Exercise goal |
Look through the entries below and count the lines with the word "previousCourt" in them; give only the number.
[[ Material for this task, beginning ]]
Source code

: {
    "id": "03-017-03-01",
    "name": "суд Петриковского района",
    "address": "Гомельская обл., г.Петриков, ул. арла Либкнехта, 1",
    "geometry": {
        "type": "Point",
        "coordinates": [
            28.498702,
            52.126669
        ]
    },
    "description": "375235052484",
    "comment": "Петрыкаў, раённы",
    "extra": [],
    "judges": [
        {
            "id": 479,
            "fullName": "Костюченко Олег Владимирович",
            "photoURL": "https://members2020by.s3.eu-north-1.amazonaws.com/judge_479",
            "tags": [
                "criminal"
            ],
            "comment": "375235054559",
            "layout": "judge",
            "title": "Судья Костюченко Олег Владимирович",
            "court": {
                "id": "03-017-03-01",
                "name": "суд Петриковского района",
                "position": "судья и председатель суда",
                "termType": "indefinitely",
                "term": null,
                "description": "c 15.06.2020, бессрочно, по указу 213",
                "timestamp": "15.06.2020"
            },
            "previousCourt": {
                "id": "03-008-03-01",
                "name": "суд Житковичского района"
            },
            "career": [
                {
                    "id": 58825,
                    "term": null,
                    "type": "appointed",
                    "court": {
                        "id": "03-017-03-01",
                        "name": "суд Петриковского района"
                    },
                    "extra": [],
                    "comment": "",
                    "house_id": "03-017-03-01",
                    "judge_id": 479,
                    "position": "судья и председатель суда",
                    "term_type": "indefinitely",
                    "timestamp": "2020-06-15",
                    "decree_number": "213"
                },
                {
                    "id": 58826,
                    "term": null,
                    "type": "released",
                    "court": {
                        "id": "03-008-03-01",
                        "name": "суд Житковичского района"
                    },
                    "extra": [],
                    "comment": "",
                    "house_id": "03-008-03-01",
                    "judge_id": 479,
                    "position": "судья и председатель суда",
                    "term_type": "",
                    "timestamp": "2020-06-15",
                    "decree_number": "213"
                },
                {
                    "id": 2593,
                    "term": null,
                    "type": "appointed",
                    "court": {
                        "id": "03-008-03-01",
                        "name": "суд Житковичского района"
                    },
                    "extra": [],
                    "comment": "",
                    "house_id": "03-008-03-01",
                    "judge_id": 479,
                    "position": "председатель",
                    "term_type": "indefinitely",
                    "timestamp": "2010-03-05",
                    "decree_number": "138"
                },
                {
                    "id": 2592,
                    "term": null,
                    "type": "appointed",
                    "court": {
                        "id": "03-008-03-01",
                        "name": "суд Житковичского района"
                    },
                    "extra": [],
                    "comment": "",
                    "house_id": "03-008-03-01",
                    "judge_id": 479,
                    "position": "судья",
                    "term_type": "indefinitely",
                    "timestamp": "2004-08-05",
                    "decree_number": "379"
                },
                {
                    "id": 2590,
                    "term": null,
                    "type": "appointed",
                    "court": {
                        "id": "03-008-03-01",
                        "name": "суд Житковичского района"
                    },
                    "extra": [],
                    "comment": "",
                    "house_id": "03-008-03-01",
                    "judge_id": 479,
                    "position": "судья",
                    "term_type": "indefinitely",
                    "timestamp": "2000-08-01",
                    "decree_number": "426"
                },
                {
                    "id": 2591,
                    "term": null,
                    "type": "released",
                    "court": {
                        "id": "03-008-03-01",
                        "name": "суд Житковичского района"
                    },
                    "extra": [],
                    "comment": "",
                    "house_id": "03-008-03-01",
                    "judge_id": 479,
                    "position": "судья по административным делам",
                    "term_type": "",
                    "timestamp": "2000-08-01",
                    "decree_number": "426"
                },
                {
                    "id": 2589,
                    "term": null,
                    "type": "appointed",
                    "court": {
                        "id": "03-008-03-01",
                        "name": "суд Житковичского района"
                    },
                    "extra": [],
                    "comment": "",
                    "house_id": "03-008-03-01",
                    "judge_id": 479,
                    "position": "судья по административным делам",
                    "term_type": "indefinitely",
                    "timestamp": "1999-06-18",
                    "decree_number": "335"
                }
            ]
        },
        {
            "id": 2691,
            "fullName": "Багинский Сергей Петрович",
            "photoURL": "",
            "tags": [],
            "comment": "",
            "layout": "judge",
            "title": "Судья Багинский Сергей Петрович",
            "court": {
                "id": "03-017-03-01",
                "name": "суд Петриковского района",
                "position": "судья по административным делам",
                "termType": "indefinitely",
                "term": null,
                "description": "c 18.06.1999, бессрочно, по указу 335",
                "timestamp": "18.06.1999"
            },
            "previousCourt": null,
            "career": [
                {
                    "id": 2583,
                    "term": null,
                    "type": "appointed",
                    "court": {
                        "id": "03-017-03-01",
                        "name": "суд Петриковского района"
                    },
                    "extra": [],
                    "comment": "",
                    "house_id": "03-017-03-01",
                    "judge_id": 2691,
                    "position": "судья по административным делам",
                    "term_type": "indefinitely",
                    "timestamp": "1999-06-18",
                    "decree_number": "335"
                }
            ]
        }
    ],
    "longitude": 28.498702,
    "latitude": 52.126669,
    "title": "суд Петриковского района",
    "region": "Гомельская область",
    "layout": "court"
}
[[ Material for this task, end ]]
Task output |
2